• **REQUIRED WORK**
Lift out, unaltered, the lines of the material below between the line holding "- [ ] Implement a producer-consumer" and the line holding "for thread-safe operations.", counting both.

• **SUPPLIED RECORDS**

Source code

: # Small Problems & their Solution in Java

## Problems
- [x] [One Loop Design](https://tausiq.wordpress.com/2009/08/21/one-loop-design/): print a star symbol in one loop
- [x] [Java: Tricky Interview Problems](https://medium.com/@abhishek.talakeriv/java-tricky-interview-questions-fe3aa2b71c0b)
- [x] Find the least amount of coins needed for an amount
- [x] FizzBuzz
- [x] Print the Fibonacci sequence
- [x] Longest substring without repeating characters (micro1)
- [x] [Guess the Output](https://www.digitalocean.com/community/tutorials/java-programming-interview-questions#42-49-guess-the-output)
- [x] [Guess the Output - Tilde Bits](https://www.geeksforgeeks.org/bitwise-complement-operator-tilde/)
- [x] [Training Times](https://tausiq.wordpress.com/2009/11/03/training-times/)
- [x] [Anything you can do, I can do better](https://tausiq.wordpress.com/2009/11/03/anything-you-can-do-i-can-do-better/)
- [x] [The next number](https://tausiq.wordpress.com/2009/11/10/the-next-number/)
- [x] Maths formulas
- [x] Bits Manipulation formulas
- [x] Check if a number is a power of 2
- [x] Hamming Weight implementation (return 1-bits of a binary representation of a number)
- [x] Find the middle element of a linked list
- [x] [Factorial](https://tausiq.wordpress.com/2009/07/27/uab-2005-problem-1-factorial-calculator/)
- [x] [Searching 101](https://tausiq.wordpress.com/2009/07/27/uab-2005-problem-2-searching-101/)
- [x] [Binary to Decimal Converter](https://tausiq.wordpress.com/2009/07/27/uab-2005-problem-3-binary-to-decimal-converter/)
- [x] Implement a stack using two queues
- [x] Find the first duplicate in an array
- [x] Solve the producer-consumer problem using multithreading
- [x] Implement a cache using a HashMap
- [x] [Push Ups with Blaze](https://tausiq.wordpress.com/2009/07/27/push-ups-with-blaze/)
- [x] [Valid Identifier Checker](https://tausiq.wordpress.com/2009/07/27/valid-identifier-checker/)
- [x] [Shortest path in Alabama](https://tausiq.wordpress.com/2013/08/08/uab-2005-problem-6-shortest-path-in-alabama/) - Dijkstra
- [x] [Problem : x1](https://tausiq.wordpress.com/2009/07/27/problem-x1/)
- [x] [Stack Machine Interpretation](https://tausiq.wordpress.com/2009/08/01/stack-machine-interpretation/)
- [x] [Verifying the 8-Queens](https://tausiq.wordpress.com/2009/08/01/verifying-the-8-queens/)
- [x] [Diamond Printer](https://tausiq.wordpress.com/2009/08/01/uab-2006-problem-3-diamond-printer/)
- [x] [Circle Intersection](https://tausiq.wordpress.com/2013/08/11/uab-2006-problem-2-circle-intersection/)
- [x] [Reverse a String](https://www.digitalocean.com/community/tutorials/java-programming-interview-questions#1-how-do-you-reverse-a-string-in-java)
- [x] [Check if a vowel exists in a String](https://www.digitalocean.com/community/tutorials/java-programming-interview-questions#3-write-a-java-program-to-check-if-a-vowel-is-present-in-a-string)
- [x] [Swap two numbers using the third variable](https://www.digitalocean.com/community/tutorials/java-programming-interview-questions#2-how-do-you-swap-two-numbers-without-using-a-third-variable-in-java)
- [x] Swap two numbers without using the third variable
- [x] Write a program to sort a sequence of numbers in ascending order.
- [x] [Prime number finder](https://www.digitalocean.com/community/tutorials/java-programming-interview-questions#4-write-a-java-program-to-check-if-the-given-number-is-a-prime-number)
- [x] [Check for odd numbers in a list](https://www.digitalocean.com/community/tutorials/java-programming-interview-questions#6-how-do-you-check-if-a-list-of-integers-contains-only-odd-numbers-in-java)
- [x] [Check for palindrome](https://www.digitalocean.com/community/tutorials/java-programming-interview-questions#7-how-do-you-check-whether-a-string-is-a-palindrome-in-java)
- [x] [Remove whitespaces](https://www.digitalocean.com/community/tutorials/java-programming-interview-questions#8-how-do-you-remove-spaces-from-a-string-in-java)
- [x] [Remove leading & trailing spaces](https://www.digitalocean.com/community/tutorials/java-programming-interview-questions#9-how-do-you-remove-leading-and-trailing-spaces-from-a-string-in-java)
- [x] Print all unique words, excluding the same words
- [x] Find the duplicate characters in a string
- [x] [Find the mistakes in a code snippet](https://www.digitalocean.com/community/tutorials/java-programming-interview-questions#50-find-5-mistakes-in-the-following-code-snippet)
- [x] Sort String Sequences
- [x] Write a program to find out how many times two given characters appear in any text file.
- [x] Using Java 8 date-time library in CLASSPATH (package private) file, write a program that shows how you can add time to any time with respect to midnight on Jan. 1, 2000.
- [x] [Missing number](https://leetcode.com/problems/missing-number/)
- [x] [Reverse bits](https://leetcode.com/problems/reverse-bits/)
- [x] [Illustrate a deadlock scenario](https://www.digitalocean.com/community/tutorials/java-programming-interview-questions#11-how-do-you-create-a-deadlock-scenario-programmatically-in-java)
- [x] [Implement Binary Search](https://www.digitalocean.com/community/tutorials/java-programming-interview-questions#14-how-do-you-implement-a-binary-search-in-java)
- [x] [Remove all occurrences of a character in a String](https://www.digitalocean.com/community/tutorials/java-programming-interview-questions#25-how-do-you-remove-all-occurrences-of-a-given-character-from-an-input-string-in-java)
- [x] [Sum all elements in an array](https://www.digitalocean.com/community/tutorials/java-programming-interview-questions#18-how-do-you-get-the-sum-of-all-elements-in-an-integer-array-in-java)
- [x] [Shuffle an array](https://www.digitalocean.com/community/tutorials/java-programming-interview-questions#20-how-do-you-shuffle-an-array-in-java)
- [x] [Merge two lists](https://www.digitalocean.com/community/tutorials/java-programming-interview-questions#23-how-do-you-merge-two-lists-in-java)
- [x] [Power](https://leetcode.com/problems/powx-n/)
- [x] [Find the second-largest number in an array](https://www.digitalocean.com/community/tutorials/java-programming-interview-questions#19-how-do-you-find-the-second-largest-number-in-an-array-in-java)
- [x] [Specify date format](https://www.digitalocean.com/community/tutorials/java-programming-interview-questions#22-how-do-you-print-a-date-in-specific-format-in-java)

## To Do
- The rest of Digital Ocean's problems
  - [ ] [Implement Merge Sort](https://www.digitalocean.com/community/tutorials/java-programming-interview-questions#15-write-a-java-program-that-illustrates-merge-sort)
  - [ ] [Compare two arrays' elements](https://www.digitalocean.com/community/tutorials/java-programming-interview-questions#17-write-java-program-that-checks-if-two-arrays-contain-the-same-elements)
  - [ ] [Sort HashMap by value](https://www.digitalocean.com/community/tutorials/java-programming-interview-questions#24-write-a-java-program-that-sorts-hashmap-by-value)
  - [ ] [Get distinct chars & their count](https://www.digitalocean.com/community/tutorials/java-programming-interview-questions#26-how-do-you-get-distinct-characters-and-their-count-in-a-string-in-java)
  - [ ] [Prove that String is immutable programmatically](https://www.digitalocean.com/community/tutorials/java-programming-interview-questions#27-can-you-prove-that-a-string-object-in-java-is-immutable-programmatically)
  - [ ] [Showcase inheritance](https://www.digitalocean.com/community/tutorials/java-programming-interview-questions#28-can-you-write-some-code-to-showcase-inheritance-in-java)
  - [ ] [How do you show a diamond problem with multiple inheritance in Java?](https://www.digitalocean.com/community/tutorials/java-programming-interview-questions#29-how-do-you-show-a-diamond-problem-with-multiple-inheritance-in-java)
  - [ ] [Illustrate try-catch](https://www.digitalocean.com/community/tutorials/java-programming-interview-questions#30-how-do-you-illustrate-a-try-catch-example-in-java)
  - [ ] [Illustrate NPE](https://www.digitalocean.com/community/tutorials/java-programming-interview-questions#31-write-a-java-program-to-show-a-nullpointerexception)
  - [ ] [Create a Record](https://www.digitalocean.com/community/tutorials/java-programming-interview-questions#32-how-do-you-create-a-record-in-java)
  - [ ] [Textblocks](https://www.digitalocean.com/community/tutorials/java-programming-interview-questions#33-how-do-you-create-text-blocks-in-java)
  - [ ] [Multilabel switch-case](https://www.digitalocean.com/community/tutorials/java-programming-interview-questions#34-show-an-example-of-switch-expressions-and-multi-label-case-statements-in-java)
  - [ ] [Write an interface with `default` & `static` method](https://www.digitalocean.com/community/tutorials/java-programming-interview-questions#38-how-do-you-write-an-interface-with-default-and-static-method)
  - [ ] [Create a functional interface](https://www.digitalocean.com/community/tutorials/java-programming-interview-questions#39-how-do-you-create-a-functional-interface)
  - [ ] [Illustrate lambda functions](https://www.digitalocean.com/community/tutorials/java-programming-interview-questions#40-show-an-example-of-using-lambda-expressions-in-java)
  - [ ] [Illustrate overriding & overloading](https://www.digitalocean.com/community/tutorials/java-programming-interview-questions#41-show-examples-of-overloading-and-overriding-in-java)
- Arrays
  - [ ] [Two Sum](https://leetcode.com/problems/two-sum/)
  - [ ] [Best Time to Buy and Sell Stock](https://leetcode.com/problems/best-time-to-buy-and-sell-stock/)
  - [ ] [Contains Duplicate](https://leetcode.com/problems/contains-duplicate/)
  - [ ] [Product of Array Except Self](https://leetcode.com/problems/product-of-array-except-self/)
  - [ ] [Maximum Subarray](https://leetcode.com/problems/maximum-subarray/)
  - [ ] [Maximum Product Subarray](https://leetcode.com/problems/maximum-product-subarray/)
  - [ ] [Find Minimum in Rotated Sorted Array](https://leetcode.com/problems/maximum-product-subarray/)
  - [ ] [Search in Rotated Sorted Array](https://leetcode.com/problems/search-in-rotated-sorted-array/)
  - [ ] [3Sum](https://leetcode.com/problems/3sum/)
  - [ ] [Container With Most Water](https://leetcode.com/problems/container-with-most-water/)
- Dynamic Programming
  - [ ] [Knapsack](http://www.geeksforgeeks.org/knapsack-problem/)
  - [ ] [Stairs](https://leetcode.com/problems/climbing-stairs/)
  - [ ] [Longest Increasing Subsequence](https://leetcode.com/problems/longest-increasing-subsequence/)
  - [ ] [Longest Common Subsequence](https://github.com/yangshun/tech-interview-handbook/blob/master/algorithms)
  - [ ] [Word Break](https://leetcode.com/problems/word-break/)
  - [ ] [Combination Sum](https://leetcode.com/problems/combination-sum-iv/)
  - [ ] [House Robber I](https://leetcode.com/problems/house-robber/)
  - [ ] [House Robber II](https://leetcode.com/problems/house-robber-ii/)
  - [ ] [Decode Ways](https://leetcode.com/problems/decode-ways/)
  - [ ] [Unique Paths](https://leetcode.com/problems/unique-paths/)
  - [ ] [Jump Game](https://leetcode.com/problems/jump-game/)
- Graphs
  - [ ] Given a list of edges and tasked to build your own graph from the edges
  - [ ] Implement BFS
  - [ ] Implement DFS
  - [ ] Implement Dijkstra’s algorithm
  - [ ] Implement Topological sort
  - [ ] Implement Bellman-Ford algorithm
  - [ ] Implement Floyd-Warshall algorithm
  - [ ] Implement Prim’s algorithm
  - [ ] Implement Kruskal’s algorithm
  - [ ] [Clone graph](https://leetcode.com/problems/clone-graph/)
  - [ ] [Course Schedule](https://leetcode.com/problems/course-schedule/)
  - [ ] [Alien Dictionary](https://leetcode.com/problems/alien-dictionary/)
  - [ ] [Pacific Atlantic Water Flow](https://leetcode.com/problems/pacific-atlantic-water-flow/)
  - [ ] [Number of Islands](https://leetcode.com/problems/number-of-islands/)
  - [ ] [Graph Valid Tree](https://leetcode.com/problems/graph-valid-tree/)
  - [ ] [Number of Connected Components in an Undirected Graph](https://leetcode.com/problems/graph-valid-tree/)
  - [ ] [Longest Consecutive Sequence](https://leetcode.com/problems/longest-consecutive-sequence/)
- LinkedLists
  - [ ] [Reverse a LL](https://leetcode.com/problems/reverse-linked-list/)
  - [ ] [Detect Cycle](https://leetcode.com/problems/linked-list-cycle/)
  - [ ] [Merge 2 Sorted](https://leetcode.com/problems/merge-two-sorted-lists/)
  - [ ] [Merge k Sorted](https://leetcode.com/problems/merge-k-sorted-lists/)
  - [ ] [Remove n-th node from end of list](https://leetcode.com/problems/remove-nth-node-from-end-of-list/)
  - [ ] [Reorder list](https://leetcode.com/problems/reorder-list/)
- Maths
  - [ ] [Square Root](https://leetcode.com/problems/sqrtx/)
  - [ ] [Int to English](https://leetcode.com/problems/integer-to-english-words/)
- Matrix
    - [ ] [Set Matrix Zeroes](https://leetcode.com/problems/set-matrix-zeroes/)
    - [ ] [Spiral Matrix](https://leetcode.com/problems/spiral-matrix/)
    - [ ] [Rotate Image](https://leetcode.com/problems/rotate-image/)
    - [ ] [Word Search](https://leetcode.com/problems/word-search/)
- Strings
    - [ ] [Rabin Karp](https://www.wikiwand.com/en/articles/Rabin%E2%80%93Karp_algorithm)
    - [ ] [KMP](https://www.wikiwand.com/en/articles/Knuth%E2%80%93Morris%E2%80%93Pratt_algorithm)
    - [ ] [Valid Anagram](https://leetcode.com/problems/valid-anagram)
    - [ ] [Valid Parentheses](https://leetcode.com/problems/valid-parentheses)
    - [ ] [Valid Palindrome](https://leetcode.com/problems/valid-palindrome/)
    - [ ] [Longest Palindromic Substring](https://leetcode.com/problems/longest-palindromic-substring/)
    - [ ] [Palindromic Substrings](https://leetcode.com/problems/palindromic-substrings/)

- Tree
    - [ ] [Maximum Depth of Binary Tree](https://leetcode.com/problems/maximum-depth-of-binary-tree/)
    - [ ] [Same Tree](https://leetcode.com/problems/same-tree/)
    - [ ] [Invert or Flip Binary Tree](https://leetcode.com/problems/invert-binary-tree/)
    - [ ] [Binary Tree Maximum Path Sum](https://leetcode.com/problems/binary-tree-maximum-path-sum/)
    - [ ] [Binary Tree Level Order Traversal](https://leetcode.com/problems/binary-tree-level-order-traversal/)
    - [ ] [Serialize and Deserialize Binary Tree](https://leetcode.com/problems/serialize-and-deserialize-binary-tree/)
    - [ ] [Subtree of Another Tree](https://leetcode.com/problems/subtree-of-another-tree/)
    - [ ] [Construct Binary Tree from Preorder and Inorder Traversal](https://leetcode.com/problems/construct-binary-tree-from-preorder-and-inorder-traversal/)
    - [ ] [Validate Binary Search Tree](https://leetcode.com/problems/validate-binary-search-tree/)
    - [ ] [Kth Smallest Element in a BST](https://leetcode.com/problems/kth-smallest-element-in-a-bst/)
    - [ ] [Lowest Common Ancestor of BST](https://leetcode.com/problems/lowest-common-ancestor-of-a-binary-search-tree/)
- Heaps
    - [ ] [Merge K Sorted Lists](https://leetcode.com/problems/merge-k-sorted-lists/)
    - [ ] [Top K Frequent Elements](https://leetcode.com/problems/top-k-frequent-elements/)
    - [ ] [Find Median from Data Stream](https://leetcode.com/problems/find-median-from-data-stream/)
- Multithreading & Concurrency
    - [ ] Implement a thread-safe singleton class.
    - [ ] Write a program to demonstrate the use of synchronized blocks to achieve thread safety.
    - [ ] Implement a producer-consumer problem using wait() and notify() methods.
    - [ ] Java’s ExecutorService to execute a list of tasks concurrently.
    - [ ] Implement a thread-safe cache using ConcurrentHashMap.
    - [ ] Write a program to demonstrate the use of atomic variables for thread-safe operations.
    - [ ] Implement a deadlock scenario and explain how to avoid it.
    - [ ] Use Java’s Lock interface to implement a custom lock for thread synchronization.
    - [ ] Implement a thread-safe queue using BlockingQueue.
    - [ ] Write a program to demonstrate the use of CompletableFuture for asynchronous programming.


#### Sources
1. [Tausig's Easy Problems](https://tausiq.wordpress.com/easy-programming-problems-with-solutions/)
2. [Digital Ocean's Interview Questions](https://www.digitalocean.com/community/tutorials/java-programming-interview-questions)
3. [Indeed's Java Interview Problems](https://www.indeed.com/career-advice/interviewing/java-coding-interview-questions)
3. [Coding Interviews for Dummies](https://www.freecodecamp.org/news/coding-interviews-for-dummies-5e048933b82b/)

• **REPLY TO THE TASK**
    - [ ] Implement a producer-consumer problem using wait() and notify() methods.
    - [ ] Java’s ExecutorService to execute a list of tasks concurrently.
    - [ ] Implement a thread-safe cache using ConcurrentHashMap.
    - [ ] Write a program to demonstrate the use of atomic variables for thread-safe operations.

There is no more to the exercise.